Commercial potting soil is good for the average home garden greenhouse, especially if you're growing veggies in large beds rather than smaller houseplant pots. These soil mixtures should include sand, peat moss, perlite, vermiculite, and fir bark for adequate drainage.

The only time you need to water is when the soil is dry. Over watering in a climate-controlled greenhouse environment has been the death of many a plant or seedling. While many greenhouse owners prefer the control of hand watering, drip irrigation systems are effective and also prevent the leaves from getting too much water on them. Drip systems are gentle on seedlings, too.

You may not need to water every day. It's wise to study the water requirements of your particular greenhouse and document your regime in a gardening notebook. This makes it easier for a friend or neighbor to take care of your plants when you're busy or out of town.

Maintenance 

Each type of greenhouse will have its own maintenance requirements. One general rule is to regularly disinfect the entire greenhouse-with a scrub brush and a mixture of diluted bleach, being careful not to get any on your plants.  Open up any vents to let the fumes out, scrub down all the walls and floor, then rinse with clean water. 

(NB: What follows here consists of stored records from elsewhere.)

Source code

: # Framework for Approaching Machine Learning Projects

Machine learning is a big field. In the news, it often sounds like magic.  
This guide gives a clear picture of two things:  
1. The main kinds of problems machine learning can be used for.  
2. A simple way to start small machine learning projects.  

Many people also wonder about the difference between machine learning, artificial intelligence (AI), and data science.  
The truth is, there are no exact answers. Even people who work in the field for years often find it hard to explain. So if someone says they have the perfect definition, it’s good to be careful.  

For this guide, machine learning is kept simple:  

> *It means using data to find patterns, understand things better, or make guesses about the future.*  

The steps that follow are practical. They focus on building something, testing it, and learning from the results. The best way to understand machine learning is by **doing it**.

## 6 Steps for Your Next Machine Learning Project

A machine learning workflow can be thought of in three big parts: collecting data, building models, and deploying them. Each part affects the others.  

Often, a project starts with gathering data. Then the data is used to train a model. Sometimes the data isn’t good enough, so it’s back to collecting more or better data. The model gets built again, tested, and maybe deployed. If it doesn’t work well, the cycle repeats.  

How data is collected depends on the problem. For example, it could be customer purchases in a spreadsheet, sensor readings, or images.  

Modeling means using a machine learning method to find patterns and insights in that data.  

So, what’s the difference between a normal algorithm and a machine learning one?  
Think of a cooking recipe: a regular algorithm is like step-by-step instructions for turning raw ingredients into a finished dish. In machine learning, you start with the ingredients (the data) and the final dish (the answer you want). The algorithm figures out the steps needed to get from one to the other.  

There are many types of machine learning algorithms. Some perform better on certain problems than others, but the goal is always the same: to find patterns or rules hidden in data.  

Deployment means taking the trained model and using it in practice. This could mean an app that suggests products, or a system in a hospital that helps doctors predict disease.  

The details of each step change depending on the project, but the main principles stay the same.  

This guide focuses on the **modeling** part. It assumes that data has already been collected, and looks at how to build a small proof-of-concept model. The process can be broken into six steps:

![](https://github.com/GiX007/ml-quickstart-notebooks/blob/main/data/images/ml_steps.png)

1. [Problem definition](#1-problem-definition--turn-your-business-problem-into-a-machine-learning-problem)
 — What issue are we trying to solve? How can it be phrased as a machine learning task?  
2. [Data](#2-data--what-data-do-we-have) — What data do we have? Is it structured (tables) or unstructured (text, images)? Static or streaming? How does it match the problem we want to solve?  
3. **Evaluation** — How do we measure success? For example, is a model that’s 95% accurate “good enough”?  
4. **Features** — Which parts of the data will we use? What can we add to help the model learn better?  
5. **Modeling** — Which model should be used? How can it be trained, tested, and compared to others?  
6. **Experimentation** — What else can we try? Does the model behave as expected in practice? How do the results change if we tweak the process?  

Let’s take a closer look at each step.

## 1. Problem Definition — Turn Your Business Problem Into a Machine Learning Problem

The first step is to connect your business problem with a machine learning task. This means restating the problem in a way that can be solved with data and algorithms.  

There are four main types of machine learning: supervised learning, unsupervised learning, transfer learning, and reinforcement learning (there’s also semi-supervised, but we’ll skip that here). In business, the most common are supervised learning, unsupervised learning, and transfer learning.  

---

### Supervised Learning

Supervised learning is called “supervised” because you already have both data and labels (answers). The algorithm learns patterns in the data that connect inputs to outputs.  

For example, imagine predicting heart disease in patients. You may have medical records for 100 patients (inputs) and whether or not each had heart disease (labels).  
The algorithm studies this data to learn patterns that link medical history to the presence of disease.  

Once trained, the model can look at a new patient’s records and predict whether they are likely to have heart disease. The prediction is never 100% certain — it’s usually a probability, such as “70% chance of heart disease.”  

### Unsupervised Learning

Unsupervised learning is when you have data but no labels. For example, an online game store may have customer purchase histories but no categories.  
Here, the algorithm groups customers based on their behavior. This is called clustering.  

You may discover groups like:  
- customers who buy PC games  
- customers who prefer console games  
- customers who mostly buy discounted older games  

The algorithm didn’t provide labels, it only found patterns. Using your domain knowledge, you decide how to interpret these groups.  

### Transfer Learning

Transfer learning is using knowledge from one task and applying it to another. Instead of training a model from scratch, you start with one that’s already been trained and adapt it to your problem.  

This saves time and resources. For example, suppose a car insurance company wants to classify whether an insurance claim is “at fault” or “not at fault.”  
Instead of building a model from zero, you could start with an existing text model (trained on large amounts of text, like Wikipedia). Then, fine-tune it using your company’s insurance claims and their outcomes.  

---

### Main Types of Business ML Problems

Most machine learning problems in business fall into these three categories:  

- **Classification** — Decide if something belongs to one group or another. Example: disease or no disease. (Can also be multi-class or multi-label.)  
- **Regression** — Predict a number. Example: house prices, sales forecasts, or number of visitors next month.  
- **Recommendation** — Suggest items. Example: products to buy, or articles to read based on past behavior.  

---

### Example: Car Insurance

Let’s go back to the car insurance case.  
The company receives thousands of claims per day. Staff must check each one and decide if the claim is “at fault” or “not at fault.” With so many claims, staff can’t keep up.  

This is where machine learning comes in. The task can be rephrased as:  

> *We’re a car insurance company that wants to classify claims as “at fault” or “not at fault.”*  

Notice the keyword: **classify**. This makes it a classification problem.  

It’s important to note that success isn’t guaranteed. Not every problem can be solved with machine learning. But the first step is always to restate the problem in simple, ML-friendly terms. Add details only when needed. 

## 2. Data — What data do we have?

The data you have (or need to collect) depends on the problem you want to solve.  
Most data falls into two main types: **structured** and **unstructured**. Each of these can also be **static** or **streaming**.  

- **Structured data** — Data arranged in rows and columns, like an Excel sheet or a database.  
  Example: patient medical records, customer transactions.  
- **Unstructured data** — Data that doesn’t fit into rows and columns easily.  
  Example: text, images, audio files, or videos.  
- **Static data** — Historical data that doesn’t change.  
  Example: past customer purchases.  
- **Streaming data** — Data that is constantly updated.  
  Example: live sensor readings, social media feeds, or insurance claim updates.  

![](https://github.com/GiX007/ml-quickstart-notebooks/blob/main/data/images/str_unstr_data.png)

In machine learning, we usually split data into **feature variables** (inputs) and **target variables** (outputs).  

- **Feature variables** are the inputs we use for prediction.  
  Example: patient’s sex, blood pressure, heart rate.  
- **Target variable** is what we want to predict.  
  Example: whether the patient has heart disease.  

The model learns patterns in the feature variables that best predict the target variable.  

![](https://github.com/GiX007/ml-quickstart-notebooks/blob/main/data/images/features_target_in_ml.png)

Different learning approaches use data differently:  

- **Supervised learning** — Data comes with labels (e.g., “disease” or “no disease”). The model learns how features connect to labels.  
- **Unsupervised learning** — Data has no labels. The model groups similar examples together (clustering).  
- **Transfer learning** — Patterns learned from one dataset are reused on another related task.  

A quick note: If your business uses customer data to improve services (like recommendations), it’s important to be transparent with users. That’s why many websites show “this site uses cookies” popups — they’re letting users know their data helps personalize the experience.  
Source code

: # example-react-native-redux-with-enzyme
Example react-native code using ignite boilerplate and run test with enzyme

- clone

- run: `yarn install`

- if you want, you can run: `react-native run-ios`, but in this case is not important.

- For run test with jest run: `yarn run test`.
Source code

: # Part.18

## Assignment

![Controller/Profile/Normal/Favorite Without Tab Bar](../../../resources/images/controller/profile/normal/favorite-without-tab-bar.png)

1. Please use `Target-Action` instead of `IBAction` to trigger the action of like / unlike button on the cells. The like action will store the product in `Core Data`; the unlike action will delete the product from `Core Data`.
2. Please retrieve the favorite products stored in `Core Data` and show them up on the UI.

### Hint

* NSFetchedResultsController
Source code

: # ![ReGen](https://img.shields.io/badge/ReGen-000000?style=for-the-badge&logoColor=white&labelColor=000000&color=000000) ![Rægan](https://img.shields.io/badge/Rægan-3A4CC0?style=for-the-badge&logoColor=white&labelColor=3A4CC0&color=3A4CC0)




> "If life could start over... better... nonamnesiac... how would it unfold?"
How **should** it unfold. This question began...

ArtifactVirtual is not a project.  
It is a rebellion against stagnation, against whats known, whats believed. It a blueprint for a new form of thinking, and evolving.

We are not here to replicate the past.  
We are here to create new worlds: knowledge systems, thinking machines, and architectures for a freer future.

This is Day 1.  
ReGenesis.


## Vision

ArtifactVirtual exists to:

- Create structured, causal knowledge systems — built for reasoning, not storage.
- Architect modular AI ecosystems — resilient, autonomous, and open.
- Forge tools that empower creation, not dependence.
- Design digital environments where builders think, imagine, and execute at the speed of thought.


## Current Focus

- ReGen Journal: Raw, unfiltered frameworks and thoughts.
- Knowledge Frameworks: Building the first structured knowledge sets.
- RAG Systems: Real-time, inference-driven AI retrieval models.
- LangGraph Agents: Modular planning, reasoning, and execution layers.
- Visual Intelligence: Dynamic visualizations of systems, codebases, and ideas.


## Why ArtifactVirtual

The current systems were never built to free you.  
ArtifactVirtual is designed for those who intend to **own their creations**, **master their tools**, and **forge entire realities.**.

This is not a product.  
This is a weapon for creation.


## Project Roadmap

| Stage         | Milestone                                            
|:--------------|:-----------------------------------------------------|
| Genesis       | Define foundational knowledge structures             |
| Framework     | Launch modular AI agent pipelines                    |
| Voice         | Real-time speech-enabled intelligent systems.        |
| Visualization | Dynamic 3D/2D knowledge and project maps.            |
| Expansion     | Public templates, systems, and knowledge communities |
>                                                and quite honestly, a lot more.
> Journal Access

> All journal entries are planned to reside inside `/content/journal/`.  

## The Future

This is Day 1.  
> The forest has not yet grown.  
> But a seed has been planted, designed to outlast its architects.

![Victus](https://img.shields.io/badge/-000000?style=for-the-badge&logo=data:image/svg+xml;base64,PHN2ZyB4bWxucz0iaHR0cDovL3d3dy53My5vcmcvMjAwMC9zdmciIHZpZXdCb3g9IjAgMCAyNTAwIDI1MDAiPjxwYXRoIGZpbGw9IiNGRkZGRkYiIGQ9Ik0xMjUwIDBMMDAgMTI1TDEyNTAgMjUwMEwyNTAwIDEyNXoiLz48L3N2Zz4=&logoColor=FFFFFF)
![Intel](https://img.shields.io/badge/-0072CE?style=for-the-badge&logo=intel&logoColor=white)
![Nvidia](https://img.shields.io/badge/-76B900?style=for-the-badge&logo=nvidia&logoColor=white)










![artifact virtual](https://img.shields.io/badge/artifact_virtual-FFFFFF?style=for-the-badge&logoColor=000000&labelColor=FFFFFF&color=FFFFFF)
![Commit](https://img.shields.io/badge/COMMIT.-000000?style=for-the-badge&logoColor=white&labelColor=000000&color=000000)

Periodically, between disinfectings, spray the walls and corners with a hose set on the jet nozzle. This will keep the spider mites and whiteflies to a minimum.

Produce Tips

Carrots, beets, turnips, and other root crops do well in deep boxes which fit well under benches. 

Tomatoes, peas, cucumbers, and pole beans need tub-type containers. Lettuce, or other low leafy vegetables may be planted in the tub with the taller vegetables. 

For corn, you've never seen the likes of, plant directly in the floor of the greenhouse, in a bed prepared for it. Plant pumpkin between the rows of corn to save space.

Water your indoor plants with room temperature water, so not to injure your plants. Tap water should stand for 1 day to rid water of chlorine. This will avoid brown tips on plants.

For good drainage, use any of the following in the bottom of your boxes or pots: broken clay pots, cracked walnuts, marbles, charcoal, or gravel. Clay pots should be soaked in water a few minutes before using. This will prevent the clay from absorbing the moisture from the potting soil. 

Indoor trellises can be made out of coat hangers. Bend to any shape you desire (heart, star, or other) and insert into pot.

Herbs are nature's insecticides. Be sure to include a variety of them in your garden. Make an effective and natural insecticide by adding onions and garlic to a jar of water. Let it stand for a week and then spray your plants. 

Throw crushed egg shells on your garden for plant growth.  To add acid to the ground, use dried coffee grounds.

Rinse vegetables and fruits outside before bringing them into your home. Place chicken wire over a wooden box that the bottom has been cut out of. Rinse the vegetables with your garden hose. The dirt and bugs will stay outdoors and your kitchen will stay clean.